Дай мне вздохнуть. Дай оглянуться, милый.
Роса поит меня бодрящей силой.
Луна посеребрила яблонь синь
И каждый лист в цветок преобразила.
О боже мой, зачем так скоро день!
Она вздрогнула от красоты произносимых слов, прижалась к Пану и продолжала:
Нас нежно приняла трава густая.
В твоих горячих поцелуях тая,
Я вся к тебе прильнула, словно тень,
Что пред закатом к лугу припадает.
О боже мой, зачем так скоро день!
– Теперь рано светает, – сказал Пан. – Месяц побледнел…
– Я не хочу, чтобы эта ночь умерла; я хочу, чтобы ты любил меня еще.
Люби меня, люби еще. Бледнеет ночь,
уж ветер стих.
Ты волосы мои возьми и поцелуй меня
сквозь
них.
Она, полушутя, нервно смеясь, набросила на них обоих завесу своих волос.
– Люби меня, целуй меня, клянись, что вечно…
– Вечно. Слушай, Дора! Эта ночь наша, отдай ее мне вполне, сделай ее незабвенной для нас обоих. Дай мне целовать тебя до зари. Клянусь тебе всем, что есть святого на свете, ты никогда об этом не пожалеешь. Клянусь, я буду добр к тебе, Дора!
Она немного отстранилась от него; стыдливый страх боролся в ней с обожанием; она на минуту почувствовала себя смущенной.
Где-то вспорхнула птичка.
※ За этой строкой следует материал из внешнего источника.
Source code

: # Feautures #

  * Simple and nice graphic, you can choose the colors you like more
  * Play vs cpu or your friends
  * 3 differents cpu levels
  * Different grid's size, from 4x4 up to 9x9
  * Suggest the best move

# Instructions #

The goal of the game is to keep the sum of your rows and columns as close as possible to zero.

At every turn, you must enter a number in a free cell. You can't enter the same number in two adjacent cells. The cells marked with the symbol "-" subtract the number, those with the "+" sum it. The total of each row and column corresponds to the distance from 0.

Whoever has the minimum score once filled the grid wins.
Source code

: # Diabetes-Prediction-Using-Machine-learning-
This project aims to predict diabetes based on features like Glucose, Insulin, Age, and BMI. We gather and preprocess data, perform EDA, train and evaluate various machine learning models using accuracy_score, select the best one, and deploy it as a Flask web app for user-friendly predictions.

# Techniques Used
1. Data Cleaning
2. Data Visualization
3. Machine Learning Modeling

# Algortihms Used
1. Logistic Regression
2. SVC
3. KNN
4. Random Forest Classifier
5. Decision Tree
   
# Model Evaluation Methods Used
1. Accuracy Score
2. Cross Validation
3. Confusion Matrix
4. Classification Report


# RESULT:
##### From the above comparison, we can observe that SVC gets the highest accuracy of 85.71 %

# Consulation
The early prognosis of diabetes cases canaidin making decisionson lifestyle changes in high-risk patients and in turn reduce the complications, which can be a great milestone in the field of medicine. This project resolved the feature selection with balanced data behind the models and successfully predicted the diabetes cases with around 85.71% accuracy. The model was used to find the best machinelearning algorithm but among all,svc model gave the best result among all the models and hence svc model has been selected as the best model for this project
Пан беспокойно задвигался; при лунном свете его лицо казалось бледным, глаза блестели.
Она прошептала его имя, и он прижал ее к себе.
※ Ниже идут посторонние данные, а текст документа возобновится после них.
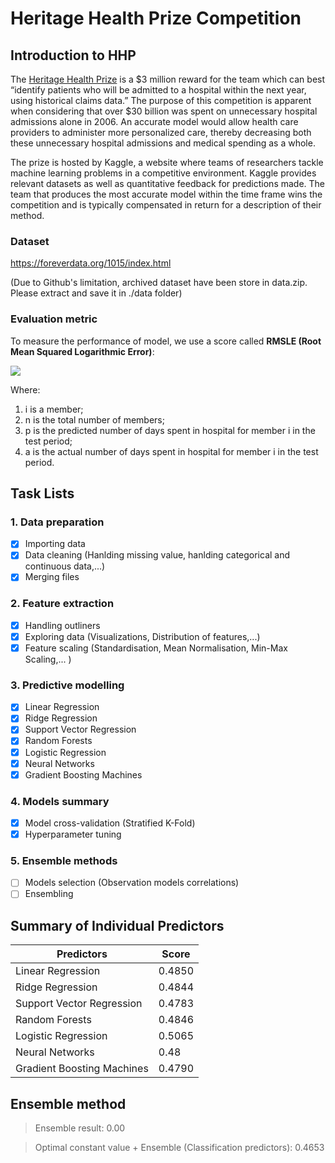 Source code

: # Heritage Health Prize Competition

## Introduction to HHP

The [Heritage Health Prize](https://www.kaggle.com/c/hhp) is a $3 million reward for the team which can best
“identify patients who will be admitted to a hospital within the next year, using
historical claims data.” The purpose of this competition is apparent when
considering that over $30 billion was spent on unnecessary hospital admissions
alone in 2006. An accurate model would allow health care providers to administer
more personalized care, thereby decreasing both these unnecessary hospital
admissions and medical spending as a whole.

The prize is hosted by Kaggle, a website where teams of researchers tackle
machine learning problems in a competitive environment. Kaggle provides relevant
datasets as well as quantitative feedback for predictions made. The team
that produces the most accurate model within the time frame wins the competition
and is typically compensated in return for a description of their method.

### Dataset
https://foreverdata.org/1015/index.html

(Due to Github's limitation, archived dataset have been store in data.zip. Please extract and save it in ./data folder)

### Evaluation metric

To measure the performance of model, we use a score called <b>RMSLE (Root Mean Squared Logarithmic Error)</b>:

<img src="https://github.com/truongkhanhduy95/Heritage-Health-Prize/blob/master/img/eval.PNG"/>

Where:

1. i is a member;
2. n is the total number of members;
3. p is the predicted number of days spent in hospital for member i in the test period;
4. a is the actual number of days spent in hospital for member i in the test period.

## Task Lists

### 1. Data preparation
- [x] Importing data
- [x] Data cleaning (Hanlding missing value, hanlding categorical and continuous data,...)
- [x] Merging files
### 2. Feature extraction
- [x] Handling outliners
- [x] Exploring data (Visualizations, Distribution of features,...)
- [x] Feature scaling (Standardisation, Mean Normalisation, Min-Max Scaling,... )
### 3. Predictive modelling
- [x] Linear Regression
- [x] Ridge Regression
- [x] Support Vector Regression
- [x] Random Forests
- [x] Logistic Regression
- [x] Neural Networks
- [x] Gradient Boosting Machines
### 4. Models summary
- [x] Model cross-validation (Stratified K-Fold)
- [x] Hyperparameter tuning
### 5. Ensemble methods
- [ ] Models selection (Observation models correlations)
- [ ] Ensembling

## Summary of Individual Predictors

Predictors | Score
------------ | -------------
Linear Regression |  0.4850
Ridge Regression | 0.4844
Support Vector Regression | 0.4783
Random Forests | 0.4846
Logistic Regression | 0.5065
Neural Networks | 0.48
Gradient Boosting Machines | 0.4790

## Ensemble method
> Ensemble result: 0.00

> Optimal constant value + Ensemble (Classification predictors): 0.4653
– Дора… наша ночь… скоро заря…
Они пошли, обнявшись, по мягкой, сочной траве. Впереди них выросла и скрылась тень. Дора слегка вскрикнула и услыхала успокаивающие слова Пана:
– Ничего, дорогая!
Он прошел вперед, раздался стук копыт, блеснули испуганные глаза; жеребец бросился в сторону, Пан вскрикнул и упал.